── Task data

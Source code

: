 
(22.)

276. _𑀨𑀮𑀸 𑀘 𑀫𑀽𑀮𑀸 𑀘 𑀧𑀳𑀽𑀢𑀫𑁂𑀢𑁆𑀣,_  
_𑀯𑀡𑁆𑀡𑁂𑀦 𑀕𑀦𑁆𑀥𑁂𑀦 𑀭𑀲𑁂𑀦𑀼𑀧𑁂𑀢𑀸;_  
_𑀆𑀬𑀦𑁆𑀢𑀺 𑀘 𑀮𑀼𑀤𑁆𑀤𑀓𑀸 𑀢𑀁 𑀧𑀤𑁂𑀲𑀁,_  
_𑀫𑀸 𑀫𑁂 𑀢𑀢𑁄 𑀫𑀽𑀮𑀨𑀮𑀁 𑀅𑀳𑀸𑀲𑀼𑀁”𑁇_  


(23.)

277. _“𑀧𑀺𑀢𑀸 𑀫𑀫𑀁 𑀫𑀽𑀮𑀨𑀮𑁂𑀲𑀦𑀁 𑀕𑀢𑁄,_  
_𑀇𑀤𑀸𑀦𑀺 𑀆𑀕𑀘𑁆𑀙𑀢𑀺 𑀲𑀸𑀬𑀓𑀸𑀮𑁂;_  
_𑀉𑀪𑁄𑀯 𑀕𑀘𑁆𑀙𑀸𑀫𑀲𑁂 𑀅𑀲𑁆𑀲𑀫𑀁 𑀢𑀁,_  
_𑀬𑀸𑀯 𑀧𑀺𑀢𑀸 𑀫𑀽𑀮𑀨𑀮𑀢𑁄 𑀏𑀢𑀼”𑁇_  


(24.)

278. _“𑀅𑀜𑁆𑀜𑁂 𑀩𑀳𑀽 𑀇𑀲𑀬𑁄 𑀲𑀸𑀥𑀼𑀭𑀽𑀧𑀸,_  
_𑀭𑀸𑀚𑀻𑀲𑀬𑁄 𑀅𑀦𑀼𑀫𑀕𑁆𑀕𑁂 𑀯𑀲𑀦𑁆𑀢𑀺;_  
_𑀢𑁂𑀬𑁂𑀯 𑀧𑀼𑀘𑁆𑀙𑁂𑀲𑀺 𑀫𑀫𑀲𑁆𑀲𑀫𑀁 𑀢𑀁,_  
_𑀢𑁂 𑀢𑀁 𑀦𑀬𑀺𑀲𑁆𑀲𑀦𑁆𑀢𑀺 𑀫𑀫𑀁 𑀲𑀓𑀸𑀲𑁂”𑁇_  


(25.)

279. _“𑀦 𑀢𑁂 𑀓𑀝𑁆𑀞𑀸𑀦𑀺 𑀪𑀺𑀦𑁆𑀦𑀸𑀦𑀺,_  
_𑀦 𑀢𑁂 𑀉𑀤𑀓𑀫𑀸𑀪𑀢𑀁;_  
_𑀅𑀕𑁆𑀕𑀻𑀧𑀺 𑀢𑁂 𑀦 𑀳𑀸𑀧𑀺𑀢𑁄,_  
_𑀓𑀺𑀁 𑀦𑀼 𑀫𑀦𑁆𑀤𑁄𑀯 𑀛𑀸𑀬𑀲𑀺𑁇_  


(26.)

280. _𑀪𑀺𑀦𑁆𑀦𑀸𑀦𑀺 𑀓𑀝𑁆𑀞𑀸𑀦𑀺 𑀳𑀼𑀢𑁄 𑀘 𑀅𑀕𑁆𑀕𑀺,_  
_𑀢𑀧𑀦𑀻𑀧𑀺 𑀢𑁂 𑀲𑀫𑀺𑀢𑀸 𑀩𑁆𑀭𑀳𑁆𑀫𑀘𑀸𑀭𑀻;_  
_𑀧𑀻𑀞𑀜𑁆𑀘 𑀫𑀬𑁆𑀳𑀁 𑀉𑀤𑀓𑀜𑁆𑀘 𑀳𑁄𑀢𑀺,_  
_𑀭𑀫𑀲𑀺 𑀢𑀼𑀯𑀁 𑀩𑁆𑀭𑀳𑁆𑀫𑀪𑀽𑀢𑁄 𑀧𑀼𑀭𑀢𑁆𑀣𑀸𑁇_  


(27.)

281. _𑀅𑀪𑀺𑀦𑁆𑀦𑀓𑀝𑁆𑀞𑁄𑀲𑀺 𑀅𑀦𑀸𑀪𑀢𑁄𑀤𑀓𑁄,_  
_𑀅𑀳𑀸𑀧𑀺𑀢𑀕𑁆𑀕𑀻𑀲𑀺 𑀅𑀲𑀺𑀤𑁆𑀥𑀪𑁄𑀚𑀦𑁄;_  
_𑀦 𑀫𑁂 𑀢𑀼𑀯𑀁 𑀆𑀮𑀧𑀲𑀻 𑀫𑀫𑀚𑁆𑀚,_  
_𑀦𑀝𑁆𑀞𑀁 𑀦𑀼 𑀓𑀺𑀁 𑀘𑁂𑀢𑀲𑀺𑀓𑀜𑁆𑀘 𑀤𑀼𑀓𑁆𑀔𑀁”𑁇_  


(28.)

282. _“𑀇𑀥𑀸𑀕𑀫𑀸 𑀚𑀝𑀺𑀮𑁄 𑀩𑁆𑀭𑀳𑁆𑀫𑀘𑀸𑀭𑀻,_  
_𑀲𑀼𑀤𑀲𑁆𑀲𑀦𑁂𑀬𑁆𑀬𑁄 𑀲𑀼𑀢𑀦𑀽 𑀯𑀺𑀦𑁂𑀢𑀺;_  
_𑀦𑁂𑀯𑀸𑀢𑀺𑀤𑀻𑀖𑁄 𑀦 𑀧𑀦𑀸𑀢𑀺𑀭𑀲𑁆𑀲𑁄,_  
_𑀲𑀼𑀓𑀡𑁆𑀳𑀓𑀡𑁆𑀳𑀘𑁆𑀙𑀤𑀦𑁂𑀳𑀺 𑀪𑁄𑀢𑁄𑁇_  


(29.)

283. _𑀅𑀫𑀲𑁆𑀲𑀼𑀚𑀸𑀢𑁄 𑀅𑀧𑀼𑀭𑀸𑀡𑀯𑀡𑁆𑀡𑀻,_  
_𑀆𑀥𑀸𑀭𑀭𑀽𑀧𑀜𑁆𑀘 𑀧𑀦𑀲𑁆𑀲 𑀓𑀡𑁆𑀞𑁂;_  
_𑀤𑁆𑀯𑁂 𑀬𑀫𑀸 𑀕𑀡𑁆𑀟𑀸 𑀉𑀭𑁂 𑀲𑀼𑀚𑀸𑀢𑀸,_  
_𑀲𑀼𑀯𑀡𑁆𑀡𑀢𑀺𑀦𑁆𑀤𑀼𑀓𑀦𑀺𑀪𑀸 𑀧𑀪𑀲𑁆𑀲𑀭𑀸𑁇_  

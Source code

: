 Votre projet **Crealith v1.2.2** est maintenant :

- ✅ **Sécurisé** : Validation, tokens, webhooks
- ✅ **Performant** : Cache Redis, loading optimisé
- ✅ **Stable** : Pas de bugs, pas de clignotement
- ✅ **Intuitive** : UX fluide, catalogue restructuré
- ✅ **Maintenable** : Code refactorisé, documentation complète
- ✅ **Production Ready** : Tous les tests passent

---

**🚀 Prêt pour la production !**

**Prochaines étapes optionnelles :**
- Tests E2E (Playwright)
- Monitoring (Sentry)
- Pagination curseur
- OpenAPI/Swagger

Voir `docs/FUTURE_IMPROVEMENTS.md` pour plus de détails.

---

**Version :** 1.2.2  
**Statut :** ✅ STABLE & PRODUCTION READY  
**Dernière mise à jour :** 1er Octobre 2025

────

Every line that holds the string "pour" must be copied from the records above.

**🚀 Prêt pour la production !**
Voir `docs/FUTURE_IMPROVEMENTS.md` pour plus de détails.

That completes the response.